Принципиальная непостижимость

Темы и вопросы для обсуждения

 

О способе формообразования

Прежде чем мы приступим к разговору о творческом методе Джорджо де Кирико, мне хочется привести весьма большой, но очень уместный отрывок из статьи У. Эко «О способе формообразования», посвященный очередному системному кризису представлений человека о мире и о роли искусства в отражении данного кризиса.

Двойной оборот весны. 1915. Музей современного искусства, Нью-Йорк

 

У. Эко пишет: «Мир, в котором мы живем, находится в состоянии кризиса… Он в кризисе, потому что порядок слов больше не соответствует действительному порядку вещей… он в кризисе, потому что язык воспроизводит структуру явлений, которые больше не соответствуют явлениям действительности… Этот мир находится в состоянии раздробленности, он лишен укорененности в чем-то непреложном, не имеет временных координат, как не имеет канонов система языка, принимаемая современным художником. В этом смысле художник, протестующий в области форм, произвел двойное действие: он отверг принятую систему форм и тем не менее не упразднил ее в своем отрицании, а действовал внутри ее и, таким образом, освобождаясь от этой системы и видоизменяя ее, он все-таки согласился с частичным отчуждением в ней, принял ее внутренние тенденции; с другой стороны, избирая новую грамматику, состоящую не столько из каких-то норм упорядоченности, сколько из постоянной установки на неупорядоченность, он принял именно тот мир, в котором живет, и принял его в состоянии кризиса, в котором мир на самом деле находится…
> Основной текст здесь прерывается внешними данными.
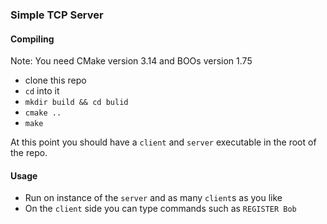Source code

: ### Simple TCP Server

#### Compiling
Note: You need CMake version 3.14 and BOOs version 1.75 
* clone this repo
* `cd` into it
* `mkdir build && cd bulid`
* `cmake ..`
* `make`

At this point you should have a `client` and `server` executable in the root of the repo.

#### Usage
* Run on instance of the `server` and as many `client`s as you like
* On the `client` side you can type commands such as `REGISTER Bob`
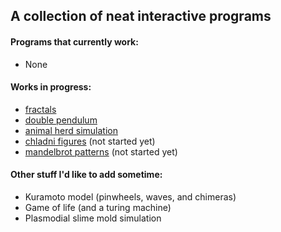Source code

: ## A collection of neat interactive programs
#### Programs that currently work:
 * None

#### Works in progress:
 * [fractals](https://nathansolomon1678.github.io/neat-stuff/fractals)
 * [double pendulum](https://nathansolomon1678.github.io/neat-stuff/double-pendulum)
 * [animal herd simulation](https://nathansolomon1678.github.io/neat-stuff/animal-herd)
 * [chladni figures](https://nathansolomon1678.github.io/neat-stuff/chladni) (not started yet)
 * [mandelbrot patterns](https://nathansolomon1678.github.io/neat-stuff/mandelbrot) (not started yet)

#### Other stuff I'd like to add sometime:
 * Kuramoto model (pinwheels, waves, and chimeras)
 * Game of life (and a turing machine)
 * Plasmodial slime mold simulation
Современное искусство на уровне формальных структур постоянно использует и показывает несостоятельность устоявшегося и усвоенного языка и норм упорядоченности, освященных традицией. Если в неформальной живописи и поэзии, в кино и театре мы видим утверждение открытых произведений, которые наделены неоднозначной структурой и не имеют заранее определенной развязки, это происходит потому, что художественные формы сообразуются со всей картиной физического мира и психологических отношений, рисуемых современными научными дисциплинами, и становится ясно, что нельзя говорить об этом мире, используя те формы, с помощью которых можно было определить Упорядоченный Космос, больше не являющийся нашим Космосом».
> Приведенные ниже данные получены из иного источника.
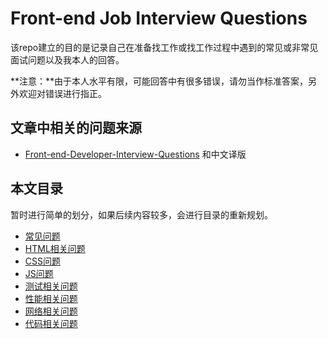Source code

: # Front-end Job Interview Questions

该repo建立的目的是记录自己在准备找工作或找工作过程中遇到的常见或非常见面试问题以及我本人的回答。

**注意：**由于本人水平有限，可能回答中有很多错误，请勿当作标准答案，另外欢迎对错误进行指正。

## 文章中相关的问题来源

* [Front-end-Developer-Interview-Questions](https://github.com/h5bp/Front-end-Developer-Interview-Questions) 和中文译版



## 本文目录

暂时进行简单的划分，如果后续内容较多，会进行目录的重新规划。

* [常见问题](https://github.com/GuoXiaoyang/Interview-Questions/blob/master/GeneralQuestions.md)
* [HTML相关问题]()
* [CSS问题]()
* [JS问题]()
* [测试相关问题]()
* [性能相关问题]()
* [网络相关问题]()
* [代码相关问题]()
При анализе творчества Кирико для нас будут важны следующие положения У. Эко: кризис в представлениях о мире, отрицание парадигмы упорядоченного космоса и соответствующих языковых структур; неизбежность использования выработанных предыдущей культурой кодов, а также их переосмысления, бесконечность смыслов «открытого» произведения.

А теперь можно дать волю шоковой реакции, удивлению и недоумению, которые вызывают «метафизические» картины Кирико.
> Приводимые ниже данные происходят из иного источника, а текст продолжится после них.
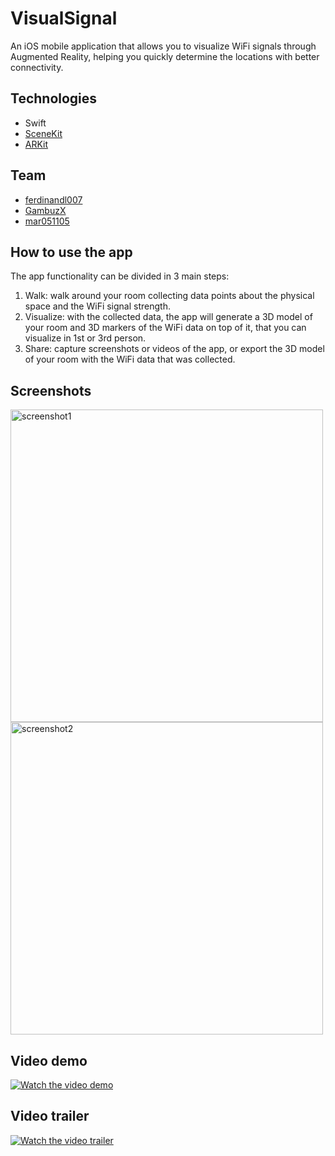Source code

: # VisualSignal

An iOS mobile application that allows you to visualize WiFi signals through Augmented Reality, helping you quickly determine the locations with better connectivity.

## Technologies
* Swift
* [SceneKit](https://developer.apple.com/documentation/scenekit/)
* [ARKit](https://developer.apple.com/documentation/arkit)

## Team
* [ferdinandl007](https://github.com/ferdinandl007)
* [GambuzX](https://github.com/gambuzX)
* [mar051105](https://github.com/mar051105)


## How to use the app

The app functionality can be divided in 3 main steps:
1. Walk: walk around your room collecting data points about the physical space and the WiFi signal strength.
2. Visualize: with the collected data, the app will generate a 3D model of your room and 3D markers of the WiFi data on top of it, that you can visualize in 1st or 3rd person.
3. Share: capture screenshots or videos of the app, or export the 3D model of your room with the WiFi data that was collected. 


## Screenshots
<img src="https://github.com/ferdinandl007/VisualSignal/blob/master/screenshots/screenshot1.jpeg?raw=true" alt="screenshot1" width="500"/>
<img src="https://github.com/ferdinandl007/VisualSignal/blob/master/screenshots/screenshot2.jpeg?raw=true" alt="screenshot2" width="500"/>

## Video demo
[![Watch the video demo](https://github.com/ferdinandl007/VisualSignal/blob/master/screenshots/demo.jpeg?raw=true)](https://drive.google.com/file/d/1oJfy8WoLTBC4LkuIX2gXfwrJezKFSQxP/view)

## Video trailer
[![Watch the video trailer](https://img.youtube.com/vi/34_QYLUoGdo/maxresdefault.jpg)](https://youtu.be/34_QYLUoGdo)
Идеально измеренная модель

Первый вопрос, который возникает в связи с работами Кирико, — это вопрос об использовании им языковых структур античности и итальянского Кватроченто. Для создания своей модели деструктурированного, алогичного, разорванного мира Кирико использовал язык именно тех исторических моделей, основой которых была реальность, при этом идеально упорядоченная реальность.

В случае с античностью это была материальная, наглядная, измеренная реальность телесного мифологического Космоса (см. «Искусство» № 12/2009), в случае с Кватроченто — это обозримая, измеренная и упорядоченная на основе научных законов перспективы реальность пространственно-визуального ренессансного Космоса.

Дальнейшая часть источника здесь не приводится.